• [TASK ITEM] Starting with the line that contains "2. Sie können" and stopping after the line that contains "- runden auf nächsthöhere 10 cent", copy the entries below exactly. Include nothing else.

• [GIVEN ENTRIES]
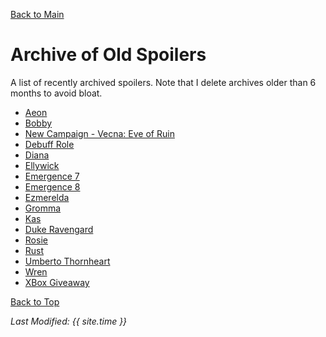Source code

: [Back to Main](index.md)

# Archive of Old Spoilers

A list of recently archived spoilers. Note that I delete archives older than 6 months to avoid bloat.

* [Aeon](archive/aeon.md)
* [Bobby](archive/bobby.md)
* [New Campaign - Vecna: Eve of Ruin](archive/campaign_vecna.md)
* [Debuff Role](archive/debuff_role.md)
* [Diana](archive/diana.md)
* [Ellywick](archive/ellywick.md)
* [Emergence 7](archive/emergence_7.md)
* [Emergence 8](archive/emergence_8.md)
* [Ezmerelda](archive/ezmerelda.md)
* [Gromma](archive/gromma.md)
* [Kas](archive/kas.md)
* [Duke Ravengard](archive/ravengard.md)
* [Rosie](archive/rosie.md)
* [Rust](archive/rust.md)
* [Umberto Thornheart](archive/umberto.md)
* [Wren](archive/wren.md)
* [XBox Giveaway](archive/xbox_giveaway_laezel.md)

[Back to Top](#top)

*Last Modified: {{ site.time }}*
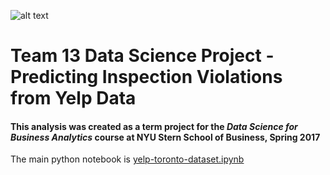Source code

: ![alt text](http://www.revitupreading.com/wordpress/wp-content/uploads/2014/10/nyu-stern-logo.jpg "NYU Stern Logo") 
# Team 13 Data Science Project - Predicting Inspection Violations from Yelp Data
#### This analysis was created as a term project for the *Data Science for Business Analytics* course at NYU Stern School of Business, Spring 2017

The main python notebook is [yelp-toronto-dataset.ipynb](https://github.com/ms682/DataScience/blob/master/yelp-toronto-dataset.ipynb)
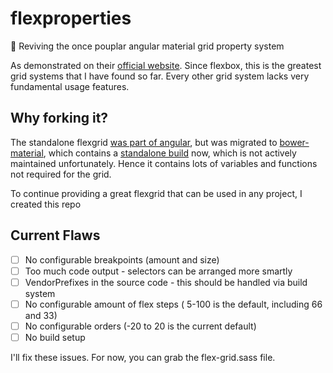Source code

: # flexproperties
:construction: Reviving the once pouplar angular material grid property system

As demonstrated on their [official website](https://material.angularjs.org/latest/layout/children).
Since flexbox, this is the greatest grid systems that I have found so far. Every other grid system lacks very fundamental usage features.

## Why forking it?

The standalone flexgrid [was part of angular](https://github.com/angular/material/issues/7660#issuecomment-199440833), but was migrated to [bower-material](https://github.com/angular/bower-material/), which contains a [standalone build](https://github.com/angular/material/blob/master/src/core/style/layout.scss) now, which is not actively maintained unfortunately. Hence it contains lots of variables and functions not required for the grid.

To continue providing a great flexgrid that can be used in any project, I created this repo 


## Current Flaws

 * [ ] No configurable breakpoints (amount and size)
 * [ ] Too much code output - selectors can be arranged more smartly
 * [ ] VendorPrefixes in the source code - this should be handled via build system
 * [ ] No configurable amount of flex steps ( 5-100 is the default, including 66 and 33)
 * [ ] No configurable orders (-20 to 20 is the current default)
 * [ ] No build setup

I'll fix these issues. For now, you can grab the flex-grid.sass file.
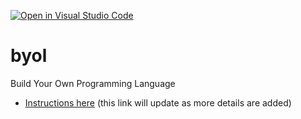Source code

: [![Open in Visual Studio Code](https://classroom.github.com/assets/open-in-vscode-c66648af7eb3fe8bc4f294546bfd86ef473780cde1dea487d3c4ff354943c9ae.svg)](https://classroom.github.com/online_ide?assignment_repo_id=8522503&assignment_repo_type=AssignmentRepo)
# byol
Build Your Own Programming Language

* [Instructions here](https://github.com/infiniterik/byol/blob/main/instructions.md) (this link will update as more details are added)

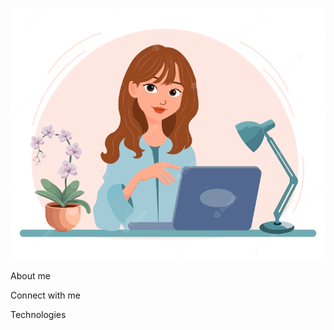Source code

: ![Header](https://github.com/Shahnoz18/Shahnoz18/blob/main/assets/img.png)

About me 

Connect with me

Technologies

--

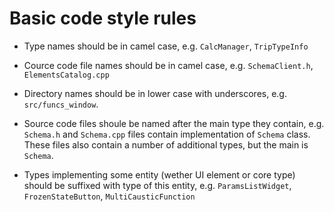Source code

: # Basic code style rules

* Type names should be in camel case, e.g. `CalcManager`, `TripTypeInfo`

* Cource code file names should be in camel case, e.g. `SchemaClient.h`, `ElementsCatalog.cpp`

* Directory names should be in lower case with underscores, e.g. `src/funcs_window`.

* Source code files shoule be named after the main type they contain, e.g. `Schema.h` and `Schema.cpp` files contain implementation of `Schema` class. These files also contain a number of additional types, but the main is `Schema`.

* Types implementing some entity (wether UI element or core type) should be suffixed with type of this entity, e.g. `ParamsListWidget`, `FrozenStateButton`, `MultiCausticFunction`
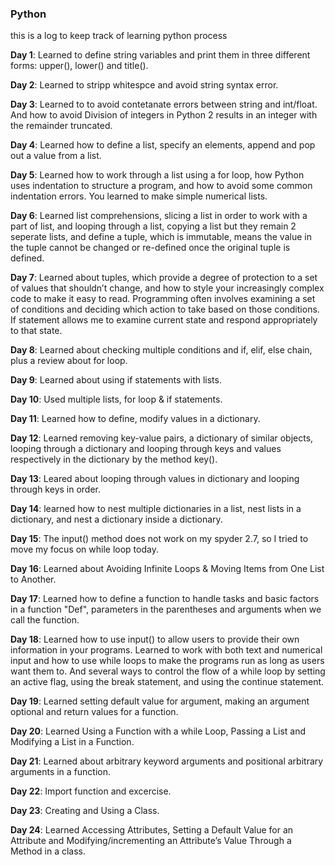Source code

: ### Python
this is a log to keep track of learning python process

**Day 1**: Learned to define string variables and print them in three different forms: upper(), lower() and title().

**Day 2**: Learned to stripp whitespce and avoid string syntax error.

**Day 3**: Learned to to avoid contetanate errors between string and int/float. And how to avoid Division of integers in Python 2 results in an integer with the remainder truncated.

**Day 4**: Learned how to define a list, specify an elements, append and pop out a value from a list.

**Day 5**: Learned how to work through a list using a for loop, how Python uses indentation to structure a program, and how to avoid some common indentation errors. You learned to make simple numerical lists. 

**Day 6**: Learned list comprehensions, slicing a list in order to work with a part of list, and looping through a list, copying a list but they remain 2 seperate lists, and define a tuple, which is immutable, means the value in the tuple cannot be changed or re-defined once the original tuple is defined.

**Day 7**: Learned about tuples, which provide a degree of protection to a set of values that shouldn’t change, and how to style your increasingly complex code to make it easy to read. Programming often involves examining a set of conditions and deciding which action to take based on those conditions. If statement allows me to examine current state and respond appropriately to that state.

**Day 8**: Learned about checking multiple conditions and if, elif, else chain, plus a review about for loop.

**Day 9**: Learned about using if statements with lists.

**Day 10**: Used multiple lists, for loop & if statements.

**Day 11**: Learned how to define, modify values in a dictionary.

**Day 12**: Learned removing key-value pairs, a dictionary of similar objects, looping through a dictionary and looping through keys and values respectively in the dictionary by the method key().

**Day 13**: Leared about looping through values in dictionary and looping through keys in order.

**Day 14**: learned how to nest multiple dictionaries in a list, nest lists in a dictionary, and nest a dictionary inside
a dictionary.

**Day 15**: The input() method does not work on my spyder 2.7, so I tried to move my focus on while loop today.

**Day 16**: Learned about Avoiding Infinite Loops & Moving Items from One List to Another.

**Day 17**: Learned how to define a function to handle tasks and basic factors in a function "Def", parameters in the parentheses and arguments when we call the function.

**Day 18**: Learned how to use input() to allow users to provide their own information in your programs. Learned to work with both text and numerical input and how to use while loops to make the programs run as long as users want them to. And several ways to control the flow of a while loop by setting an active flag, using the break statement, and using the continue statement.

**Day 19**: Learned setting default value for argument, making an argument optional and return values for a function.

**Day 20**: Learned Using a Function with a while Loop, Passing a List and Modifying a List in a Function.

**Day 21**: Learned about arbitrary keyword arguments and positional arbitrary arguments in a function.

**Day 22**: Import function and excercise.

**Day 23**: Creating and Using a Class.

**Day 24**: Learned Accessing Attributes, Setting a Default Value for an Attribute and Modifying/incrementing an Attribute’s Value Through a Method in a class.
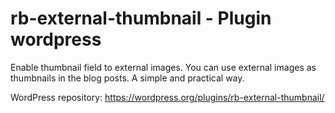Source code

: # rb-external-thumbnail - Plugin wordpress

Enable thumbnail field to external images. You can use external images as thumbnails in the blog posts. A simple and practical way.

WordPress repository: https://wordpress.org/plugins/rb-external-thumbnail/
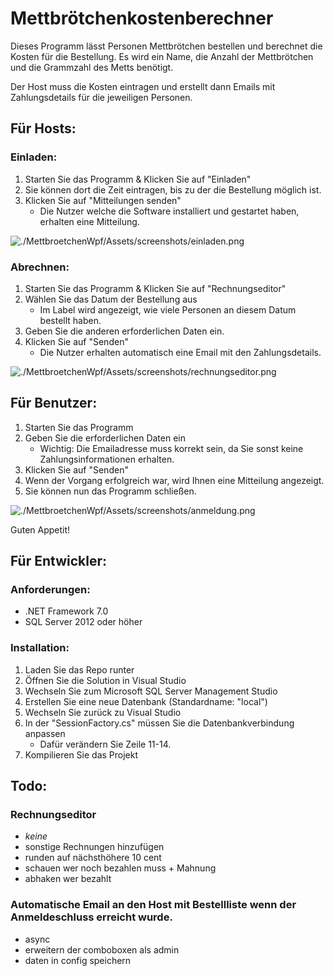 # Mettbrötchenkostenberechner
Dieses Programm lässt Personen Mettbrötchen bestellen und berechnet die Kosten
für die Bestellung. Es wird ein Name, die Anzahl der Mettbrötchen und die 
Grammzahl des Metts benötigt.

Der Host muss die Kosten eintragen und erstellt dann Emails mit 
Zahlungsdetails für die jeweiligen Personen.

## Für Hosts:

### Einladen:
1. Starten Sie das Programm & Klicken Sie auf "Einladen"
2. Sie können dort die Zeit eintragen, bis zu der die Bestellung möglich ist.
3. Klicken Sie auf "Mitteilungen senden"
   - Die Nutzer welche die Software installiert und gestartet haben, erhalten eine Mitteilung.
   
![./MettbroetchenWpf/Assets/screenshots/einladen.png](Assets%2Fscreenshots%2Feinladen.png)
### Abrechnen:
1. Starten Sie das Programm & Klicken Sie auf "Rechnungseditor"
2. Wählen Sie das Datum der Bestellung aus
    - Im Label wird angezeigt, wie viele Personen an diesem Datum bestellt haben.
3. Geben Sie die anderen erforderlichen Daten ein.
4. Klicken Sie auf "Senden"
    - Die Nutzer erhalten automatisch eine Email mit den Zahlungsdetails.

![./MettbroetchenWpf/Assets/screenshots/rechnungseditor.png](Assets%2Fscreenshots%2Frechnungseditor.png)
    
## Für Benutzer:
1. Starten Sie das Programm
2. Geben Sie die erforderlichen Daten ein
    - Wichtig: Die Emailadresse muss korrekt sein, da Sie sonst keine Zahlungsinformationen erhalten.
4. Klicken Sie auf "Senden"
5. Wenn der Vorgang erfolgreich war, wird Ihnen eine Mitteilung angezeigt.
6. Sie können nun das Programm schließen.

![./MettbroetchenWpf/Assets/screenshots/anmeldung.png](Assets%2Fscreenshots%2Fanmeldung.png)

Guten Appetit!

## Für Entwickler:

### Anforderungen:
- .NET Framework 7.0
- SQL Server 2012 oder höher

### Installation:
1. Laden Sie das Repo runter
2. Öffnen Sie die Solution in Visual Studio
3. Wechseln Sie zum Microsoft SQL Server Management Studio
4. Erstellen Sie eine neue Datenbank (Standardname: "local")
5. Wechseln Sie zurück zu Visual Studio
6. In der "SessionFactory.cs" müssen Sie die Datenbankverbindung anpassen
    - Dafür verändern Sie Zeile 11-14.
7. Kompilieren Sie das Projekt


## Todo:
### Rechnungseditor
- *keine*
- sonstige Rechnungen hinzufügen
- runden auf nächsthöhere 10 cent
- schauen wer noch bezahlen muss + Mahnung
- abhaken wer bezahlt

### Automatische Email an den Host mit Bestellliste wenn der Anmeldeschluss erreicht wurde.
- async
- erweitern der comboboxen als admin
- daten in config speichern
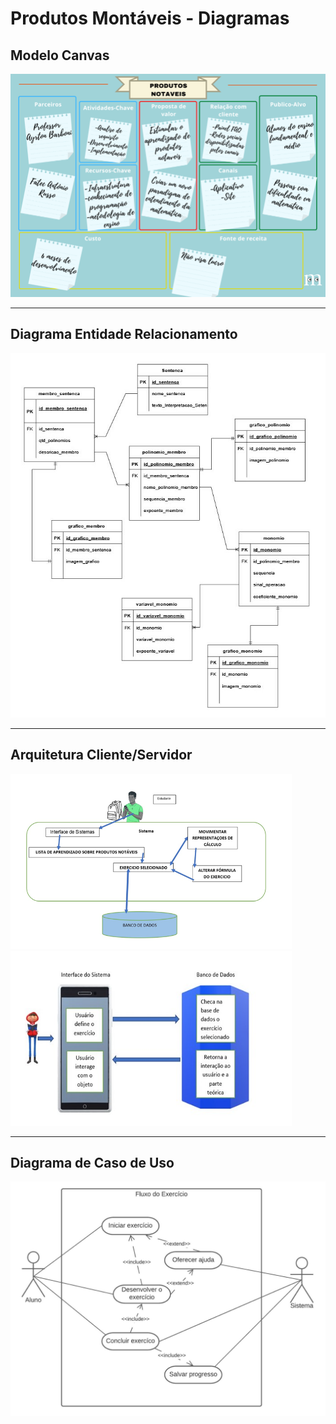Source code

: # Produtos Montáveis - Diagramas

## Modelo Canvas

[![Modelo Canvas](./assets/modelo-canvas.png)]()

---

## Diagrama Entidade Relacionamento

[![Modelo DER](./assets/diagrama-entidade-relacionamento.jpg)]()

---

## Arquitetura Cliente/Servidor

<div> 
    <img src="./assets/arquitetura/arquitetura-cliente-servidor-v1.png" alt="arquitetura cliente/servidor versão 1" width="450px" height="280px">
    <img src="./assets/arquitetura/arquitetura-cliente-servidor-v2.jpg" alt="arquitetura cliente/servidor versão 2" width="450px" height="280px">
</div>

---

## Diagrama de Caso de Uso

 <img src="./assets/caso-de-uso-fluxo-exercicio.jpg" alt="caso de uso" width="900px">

• [SOLUTION TO THIS PROBLEM]
2. Sie können dort die Zeit eintragen, bis zu der die Bestellung möglich ist.
3. Klicken Sie auf "Mitteilungen senden"
   - Die Nutzer welche die Software installiert und gestartet haben, erhalten eine Mitteilung.
   
![./MettbroetchenWpf/Assets/screenshots/einladen.png](Assets%2Fscreenshots%2Feinladen.png)
### Abrechnen:
1. Starten Sie das Programm & Klicken Sie auf "Rechnungseditor"
2. Wählen Sie das Datum der Bestellung aus
    - Im Label wird angezeigt, wie viele Personen an diesem Datum bestellt haben.
3. Geben Sie die anderen erforderlichen Daten ein.
4. Klicken Sie auf "Senden"
    - Die Nutzer erhalten automatisch eine Email mit den Zahlungsdetails.

![./MettbroetchenWpf/Assets/screenshots/rechnungseditor.png](Assets%2Fscreenshots%2Frechnungseditor.png)
    
## Für Benutzer:
1. Starten Sie das Programm
2. Geben Sie die erforderlichen Daten ein
    - Wichtig: Die Emailadresse muss korrekt sein, da Sie sonst keine Zahlungsinformationen erhalten.
4. Klicken Sie auf "Senden"
5. Wenn der Vorgang erfolgreich war, wird Ihnen eine Mitteilung angezeigt.
6. Sie können nun das Programm schließen.

![./MettbroetchenWpf/Assets/screenshots/anmeldung.png](Assets%2Fscreenshots%2Fanmeldung.png)

Guten Appetit!

## Für Entwickler:

### Anforderungen:
- .NET Framework 7.0
- SQL Server 2012 oder höher

### Installation:
1. Laden Sie das Repo runter
2. Öffnen Sie die Solution in Visual Studio
3. Wechseln Sie zum Microsoft SQL Server Management Studio
4. Erstellen Sie eine neue Datenbank (Standardname: "local")
5. Wechseln Sie zurück zu Visual Studio
6. In der "SessionFactory.cs" müssen Sie die Datenbankverbindung anpassen
    - Dafür verändern Sie Zeile 11-14.
7. Kompilieren Sie das Projekt


## Todo:
### Rechnungseditor
- *keine*
- sonstige Rechnungen hinzufügen
- runden auf nächsthöhere 10 cent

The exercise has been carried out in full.